Alice segera meraih pintu mobil saat Devan menghentikan mobilnya di halaman rumah Martin. Alice tak ingin menoleh sedikit pun pada Devan, pokonya dia sangat kesal sekarang!

"Tunggu! Mau kemana lo?" tangan Devan mencekal lengannya, menghentikkan gerakan tubuh Alice yang ingin segera keluar dari mobilnya.

"Apa lagi?" Alice berkata tanpa mau menoleh.

Devan menaikan sudut bibirnya.
"Senengin gue dulu," ucap Devan sukses membuat Alice kaget sampai menganga.

APAH?!

GILA!

"Lepasin, aku nggak mau!" Alice menepis tangan Devan dan segera ingin keluar.

Devan tersenyum miring,
"Oke! Besok elo bakalan jadi trending topik," ancam Devan dengan santai.

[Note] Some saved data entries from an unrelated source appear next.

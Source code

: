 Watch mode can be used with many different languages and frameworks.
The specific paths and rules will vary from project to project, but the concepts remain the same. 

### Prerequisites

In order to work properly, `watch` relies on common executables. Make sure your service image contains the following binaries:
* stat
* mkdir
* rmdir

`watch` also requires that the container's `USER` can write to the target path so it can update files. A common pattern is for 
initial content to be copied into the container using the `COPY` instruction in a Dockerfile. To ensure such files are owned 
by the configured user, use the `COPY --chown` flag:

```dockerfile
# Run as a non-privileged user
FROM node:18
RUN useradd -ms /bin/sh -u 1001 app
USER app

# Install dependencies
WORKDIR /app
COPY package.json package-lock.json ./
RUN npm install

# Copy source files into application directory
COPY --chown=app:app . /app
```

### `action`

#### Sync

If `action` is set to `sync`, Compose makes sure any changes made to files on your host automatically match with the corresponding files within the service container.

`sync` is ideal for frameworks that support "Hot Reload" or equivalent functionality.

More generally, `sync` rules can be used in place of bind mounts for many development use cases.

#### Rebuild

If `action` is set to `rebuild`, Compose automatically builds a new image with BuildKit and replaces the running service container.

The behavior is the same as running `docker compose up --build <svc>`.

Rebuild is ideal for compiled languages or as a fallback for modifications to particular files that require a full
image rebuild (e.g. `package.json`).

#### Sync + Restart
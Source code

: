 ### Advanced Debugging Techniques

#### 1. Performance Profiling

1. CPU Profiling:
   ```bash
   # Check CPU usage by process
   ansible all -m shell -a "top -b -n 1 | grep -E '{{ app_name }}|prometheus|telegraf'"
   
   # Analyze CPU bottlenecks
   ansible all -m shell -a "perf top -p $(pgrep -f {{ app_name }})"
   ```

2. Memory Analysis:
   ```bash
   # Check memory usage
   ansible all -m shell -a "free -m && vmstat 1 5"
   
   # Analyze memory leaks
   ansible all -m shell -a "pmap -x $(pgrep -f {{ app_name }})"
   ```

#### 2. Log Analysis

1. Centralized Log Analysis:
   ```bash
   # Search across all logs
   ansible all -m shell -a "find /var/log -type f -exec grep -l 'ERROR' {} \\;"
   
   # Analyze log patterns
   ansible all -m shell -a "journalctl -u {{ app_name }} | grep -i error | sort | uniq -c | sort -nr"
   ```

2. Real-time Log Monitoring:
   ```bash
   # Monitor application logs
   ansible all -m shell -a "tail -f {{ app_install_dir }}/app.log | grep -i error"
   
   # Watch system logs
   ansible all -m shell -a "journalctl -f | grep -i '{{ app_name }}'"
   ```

Alice menghentikkan gerakannya, matanya kembali terpejam berat.
Oh, shit! Devan berhasil membuatnya tak berdaya.

***

Alice mencengkram bahu Devan saat tubuh lelaki itu sudah berada di atasnya. Dia sampai tak bisa bernapas dengan sesekali memejamkan matanya.

Lidah Devan memenuhi mulutnya bahkan membelit lidahnya dengan liar. Iblis! Dia memperlakukan Alice sesuka hatinya.

Hujan mulai turun saat keduanya masih berada di dalam mobil. Alice menggigit bibir bawahnya sambil meremas bahu Devan saat lelaki itu sudah menyatu padanya, bahkan memasukinya.

Sungguh gila! Bisa-bisanya Devan melakukan ini padanya di dalam mobil.

Devan tak henti memainkan tubuh indah itu. Meski ini bukan yang pertama, tetap saja Alice selalu membuatnya sangat terbakar gairah.